- AIM OF THE EXERCISE
Set down every record below exactly as it stands.

(Source texts of formatted documents)
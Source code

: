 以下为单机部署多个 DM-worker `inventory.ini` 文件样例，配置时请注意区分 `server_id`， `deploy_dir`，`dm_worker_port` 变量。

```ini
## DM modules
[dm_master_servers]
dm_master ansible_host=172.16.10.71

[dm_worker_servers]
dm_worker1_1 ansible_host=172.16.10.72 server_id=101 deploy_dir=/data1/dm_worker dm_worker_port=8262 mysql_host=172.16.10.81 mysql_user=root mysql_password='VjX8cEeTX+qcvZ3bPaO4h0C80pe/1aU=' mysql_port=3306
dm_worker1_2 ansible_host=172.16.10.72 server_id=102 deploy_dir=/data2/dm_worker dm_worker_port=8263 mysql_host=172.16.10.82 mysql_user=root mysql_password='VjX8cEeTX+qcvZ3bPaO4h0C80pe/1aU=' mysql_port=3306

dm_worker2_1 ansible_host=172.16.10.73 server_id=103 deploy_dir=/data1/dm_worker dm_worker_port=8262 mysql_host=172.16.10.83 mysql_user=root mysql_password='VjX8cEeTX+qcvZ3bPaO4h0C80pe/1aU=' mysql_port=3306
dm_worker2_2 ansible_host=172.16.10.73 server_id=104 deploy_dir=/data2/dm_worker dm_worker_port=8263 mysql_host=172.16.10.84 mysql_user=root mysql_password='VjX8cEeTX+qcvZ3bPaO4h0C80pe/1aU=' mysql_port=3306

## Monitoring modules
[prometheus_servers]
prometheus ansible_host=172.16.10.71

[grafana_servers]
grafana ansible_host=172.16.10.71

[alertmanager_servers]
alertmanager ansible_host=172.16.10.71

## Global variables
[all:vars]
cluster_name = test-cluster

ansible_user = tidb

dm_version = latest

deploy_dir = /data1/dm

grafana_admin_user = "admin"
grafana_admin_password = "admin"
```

- TASK RESPONSE
Source code

: 以下为单机部署多个 DM-worker `inventory.ini` 文件样例，配置时请注意区分 `server_id`， `deploy_dir`，`dm_worker_port` 变量。

```ini
## DM modules
[dm_master_servers]
dm_master ansible_host=172.16.10.71

[dm_worker_servers]
dm_worker1_1 ansible_host=172.16.10.72 server_id=101 deploy_dir=/data1/dm_worker dm_worker_port=8262 mysql_host=172.16.10.81 mysql_user=root mysql_password='VjX8cEeTX+qcvZ3bPaO4h0C80pe/1aU=' mysql_port=3306
dm_worker1_2 ansible_host=172.16.10.72 server_id=102 deploy_dir=/data2/dm_worker dm_worker_port=8263 mysql_host=172.16.10.82 mysql_user=root mysql_password='VjX8cEeTX+qcvZ3bPaO4h0C80pe/1aU=' mysql_port=3306

dm_worker2_1 ansible_host=172.16.10.73 server_id=103 deploy_dir=/data1/dm_worker dm_worker_port=8262 mysql_host=172.16.10.83 mysql_user=root mysql_password='VjX8cEeTX+qcvZ3bPaO4h0C80pe/1aU=' mysql_port=3306
dm_worker2_2 ansible_host=172.16.10.73 server_id=104 deploy_dir=/data2/dm_worker dm_worker_port=8263 mysql_host=172.16.10.84 mysql_user=root mysql_password='VjX8cEeTX+qcvZ3bPaO4h0C80pe/1aU=' mysql_port=3306

## Monitoring modules
[prometheus_servers]
prometheus ansible_host=172.16.10.71

[grafana_servers]
grafana ansible_host=172.16.10.71

[alertmanager_servers]
alertmanager ansible_host=172.16.10.71

## Global variables
[all:vars]
cluster_name = test-cluster

ansible_user = tidb

dm_version = latest

deploy_dir = /data1/dm

grafana_admin_user = "admin"
grafana_admin_password = "admin"
```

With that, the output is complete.